Ucrânia eleva número global de deslocados à força ao maior da série histórica

SÃO PAULO, SP (FOLHAPRESS) – Ao menos desde 1970, nunca antes o número de pessoas deslocadas por guerras, violência ou mudanças climáticas foi tão grande quanto no último ano. Com 108,4 milhões de deslocados, 2022 tomou para si o título de recordista em migrações forçadas no mundo.

Os dados são do Acnur, a agência de refugiados da ONU, que lança nesta quarta-feira (14) seu relatório anual sobre o tema. Ainda que recordes não cheguem a surpreender -ao longo de toda a última década, cifras anuais sempre superaram as anteriores- a situação provocada pela Guerra da Ucrânia preocupa.

A diferença no número de deslocados à força no mundo no final de 2022 em relação ao ano anterior -19 milhões, ou 21%- é a maior já registrada. E foi diretamente guiada pela situação na Ucrânia, que criou a mais acelerada crise migratória desde a Segunda Guerra Mundial.

Eram, afinal, 5,7 milhões de ucranianos refugiados ao final do ano passado. Esse número, alcançado em apenas um ano na Ucrânia, levou quatro anos para ser alcançado na Síria, em guerra civil há mais de dez anos e origem de um dos principais fluxos de refugiados do mundo.

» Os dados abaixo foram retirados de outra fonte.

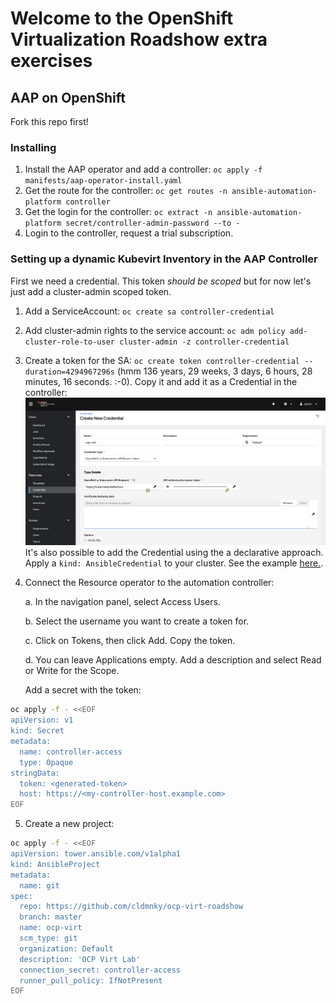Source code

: # Welcome to the OpenShift Virtualization Roadshow extra exercises


## AAP on OpenShift

Fork this repo first!

### Installing

1. Install the AAP operator and add a controller: `oc apply -f manifests/aap-operator-install.yaml`
2. Get the route for the controller: `oc get routes -n ansible-automation-platform controller`
3. Get the login for the controller: `oc extract -n ansible-automation-platform secret/controller-admin-password --to -`
4. Login to the controller, request a trial subscription.

### Setting up a dynamic Kubevirt Inventory in the AAP Controller

First we need a credential. This token *should be scoped* but for now let's just add a cluster-admin scoped token.

1. Add a ServiceAccount: `oc create sa controller-credential`
2. Add cluster-admin rights to the service account: `oc adm policy add-cluster-role-to-user cluster-admin -z controller-credential` 
3. Create a token for the SA: `oc create token controller-credential --duration=4294967296s` (hmm 136 years, 29 weeks, 3 days, 6 hours, 28 minutes, 16 seconds. :-0). Copy it and add it as a Credential in the controller:
![alt text](image.png) It's also possible to add the Credential using the a declarative approach. Apply a `kind: AnsibleCredential` to your cluster. See the example [here.](https://github.com/ansible/awx-resource-operator/blob/devel/config/samples/credentials/tower_v1alpha1_ansiblecredential-bearer.yaml).

4. Connect the Resource operator to the automation controller:

    a. In the navigation panel, select Access Users.

    b. Select the username you want to create a token for.

    c. Click on Tokens, then click Add. Copy the token.

    d. You can leave Applications empty. Add a description and select Read or Write for the Scope.

    Add a secret with the token:

```bash
oc apply -f - <<EOF
apiVersion: v1
kind: Secret
metadata:
  name: controller-access
  type: Opaque
stringData:
  token: <generated-token>
  host: https://<my-controller-host.example.com>
EOF
```

5. Create a new project:

```bash
oc apply -f - <<EOF
apiVersion: tower.ansible.com/v1alpha1
kind: AnsibleProject
metadata:
  name: git
spec:
  repo: https://github.com/cldmnky/ocp-virt-roadshow
  branch: master
  name: ocp-virt
  scm_type: git
  organization: Default
  description: 'OCP Virt Lab' 
  connection_secret: controller-access
  runner_pull_policy: IfNotPresent
EOF
```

As perspectivas para 2023 também preocupam. Até o mês de maio, a soma de deslocados no mundo já ultrapassava 110 milhões, mostra o relatório. É como se metade da população do Brasil vivesse em outro país ou em outra região devido a guerras, violência ou perseguição.

Em parte, as cifras deste ano serão guiadas pelo conflito que, desde abril, desenrola-se no Sudão e beira uma guerra civil. A disputa entre facções militares, no poder desde que um golpe de destituiu a liderança civil em 2021, força o deslocamento de locais e de refugiados do vizinho Sudão do Sul que vivem ali.

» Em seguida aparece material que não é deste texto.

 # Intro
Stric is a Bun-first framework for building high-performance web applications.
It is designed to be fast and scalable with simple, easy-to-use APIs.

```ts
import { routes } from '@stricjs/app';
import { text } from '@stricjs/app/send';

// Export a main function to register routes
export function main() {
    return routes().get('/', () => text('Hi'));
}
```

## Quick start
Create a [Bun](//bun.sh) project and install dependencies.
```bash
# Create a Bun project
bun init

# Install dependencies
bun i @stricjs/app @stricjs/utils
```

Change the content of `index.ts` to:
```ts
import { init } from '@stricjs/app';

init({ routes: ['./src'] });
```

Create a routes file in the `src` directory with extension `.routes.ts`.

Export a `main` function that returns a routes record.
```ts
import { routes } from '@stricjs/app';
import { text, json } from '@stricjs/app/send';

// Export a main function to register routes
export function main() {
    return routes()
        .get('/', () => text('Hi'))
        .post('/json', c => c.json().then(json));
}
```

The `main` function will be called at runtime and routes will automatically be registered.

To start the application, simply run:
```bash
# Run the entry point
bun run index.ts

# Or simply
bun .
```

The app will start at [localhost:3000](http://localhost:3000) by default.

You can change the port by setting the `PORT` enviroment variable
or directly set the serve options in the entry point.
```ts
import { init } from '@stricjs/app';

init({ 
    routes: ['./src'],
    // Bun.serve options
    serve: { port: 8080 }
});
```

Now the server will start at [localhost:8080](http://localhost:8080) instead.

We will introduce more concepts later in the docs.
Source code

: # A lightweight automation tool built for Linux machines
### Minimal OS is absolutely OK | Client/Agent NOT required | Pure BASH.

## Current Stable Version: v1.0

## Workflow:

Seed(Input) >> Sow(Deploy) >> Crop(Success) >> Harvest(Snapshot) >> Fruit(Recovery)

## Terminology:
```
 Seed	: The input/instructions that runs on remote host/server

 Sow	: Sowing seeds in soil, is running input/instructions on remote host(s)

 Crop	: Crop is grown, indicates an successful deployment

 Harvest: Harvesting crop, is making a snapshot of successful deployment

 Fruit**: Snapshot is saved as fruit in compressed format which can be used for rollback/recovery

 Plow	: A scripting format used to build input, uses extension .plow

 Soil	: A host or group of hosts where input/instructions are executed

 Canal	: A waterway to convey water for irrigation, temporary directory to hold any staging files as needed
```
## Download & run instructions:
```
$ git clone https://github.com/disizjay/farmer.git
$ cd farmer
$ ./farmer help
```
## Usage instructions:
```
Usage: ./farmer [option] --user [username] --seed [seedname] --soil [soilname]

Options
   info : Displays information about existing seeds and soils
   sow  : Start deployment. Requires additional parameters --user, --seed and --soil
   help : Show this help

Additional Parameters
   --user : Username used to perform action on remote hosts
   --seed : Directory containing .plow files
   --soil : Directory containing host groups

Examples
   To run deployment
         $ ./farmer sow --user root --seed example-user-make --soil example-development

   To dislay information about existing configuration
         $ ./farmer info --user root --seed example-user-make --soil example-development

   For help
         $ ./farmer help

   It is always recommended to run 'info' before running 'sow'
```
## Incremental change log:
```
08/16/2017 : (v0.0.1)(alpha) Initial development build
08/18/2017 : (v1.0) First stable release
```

O volume de deslocados à força no mundo inclui diversas categorias. Estão no grupo os refugiados, que aumentaram 35% em relação ao ano anterior puxados por ucranianos e por afegãos que fogem do regime do Talibã; os deslocados internos, forçados a migrar dentro de suas próprias nações, em especial Colômbia e Síria, e os solicitantes de asilo -aqueles que estão buscando proteção internacional.

Os números do Acnur mostram que somente em 2022 foram feitos 2,9 milhões de novas solicitações de asilo no mundo -aumento de 68% em relação a 2021 e de 30% em relação a 2019, ano ainda não impactado pela pandemia de Covid. Trata-se da maior cifra já registrada.

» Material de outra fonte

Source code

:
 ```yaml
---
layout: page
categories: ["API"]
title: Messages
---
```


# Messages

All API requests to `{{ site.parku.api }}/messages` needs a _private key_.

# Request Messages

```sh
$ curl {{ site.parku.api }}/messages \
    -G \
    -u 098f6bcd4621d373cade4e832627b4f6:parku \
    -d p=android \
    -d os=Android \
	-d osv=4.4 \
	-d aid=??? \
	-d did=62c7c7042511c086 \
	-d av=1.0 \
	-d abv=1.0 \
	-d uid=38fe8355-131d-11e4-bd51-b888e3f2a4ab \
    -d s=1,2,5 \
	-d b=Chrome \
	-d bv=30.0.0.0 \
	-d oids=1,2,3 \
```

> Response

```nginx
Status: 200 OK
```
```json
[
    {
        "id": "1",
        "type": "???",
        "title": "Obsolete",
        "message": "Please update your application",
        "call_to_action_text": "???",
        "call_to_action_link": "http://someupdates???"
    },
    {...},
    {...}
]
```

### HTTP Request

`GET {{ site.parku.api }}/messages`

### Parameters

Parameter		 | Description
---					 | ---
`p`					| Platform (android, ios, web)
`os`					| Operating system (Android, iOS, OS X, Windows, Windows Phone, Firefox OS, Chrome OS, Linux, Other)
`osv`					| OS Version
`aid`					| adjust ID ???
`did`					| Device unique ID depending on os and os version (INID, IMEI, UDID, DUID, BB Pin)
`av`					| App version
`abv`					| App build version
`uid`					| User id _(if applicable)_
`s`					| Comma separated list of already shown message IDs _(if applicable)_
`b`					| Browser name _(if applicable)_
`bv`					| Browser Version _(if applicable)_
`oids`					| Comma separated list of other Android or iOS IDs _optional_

Durante entrevista coletiva sobre o relatório, realizada nesta terça-feira (13) em São Paulo, Davide Torzilli, representante do Acnur no Brasil, chamou atenção para o fato de que 2 em cada 5 novos pedidos de asilo registrados no mundo são de cidadãos de países da América Latina e do Caribe.

O fluxo regional é puxado por seis países, alguns dos quais vivem graves crises sociais e econômicas: Venezuela (264 mil novos pedidos de asilo em 2022), Cuba (194,7 mil), Nicarágua (165,8 mil), Colômbia (90,5 mil), Honduras (79,7 mil) e Haiti (73,5 mil).

“A integração local é uma peça-chave para garantir autonomia e direitos daqueles que querem ou precisam se deslocar”, disse o italiano, que assumiu o posto no início deste ano. Ele chamou a atenção para o perfil migratório nas Américas, que envolve múltiplas migrações de um mesmo deslocado, e pediu uma resposta coordenada dos países para possibilitar que migrantes não tenham de se deslocar tanto.

Questionada, a presidente do Comitê Nacional para os Refugiados (Conare), Sheila de Carvalho, disse que a resposta regional conjunta para o tema precisa ser aprimorada. “E o Brasil pode e deve puxar essa iniciativa com mais afinco.”

“Quando falamos de refugiados, estamos falando de histórias de vida que podem contribuir para a formação do Brasil; quando não garantimos sua inserção socioeconômica, estamos limitando nosso próprio crescimento enquanto nação”, seguiu.

O relatório do Acnur destaca ainda outras frentes de impacto do deslocamento forçado. Os dados mostram, por exemplo, que há uma consequência direta para a infância e a juventude: menores de idade são 40% dos deslocados à força, ainda que sejam apenas 30% da população global.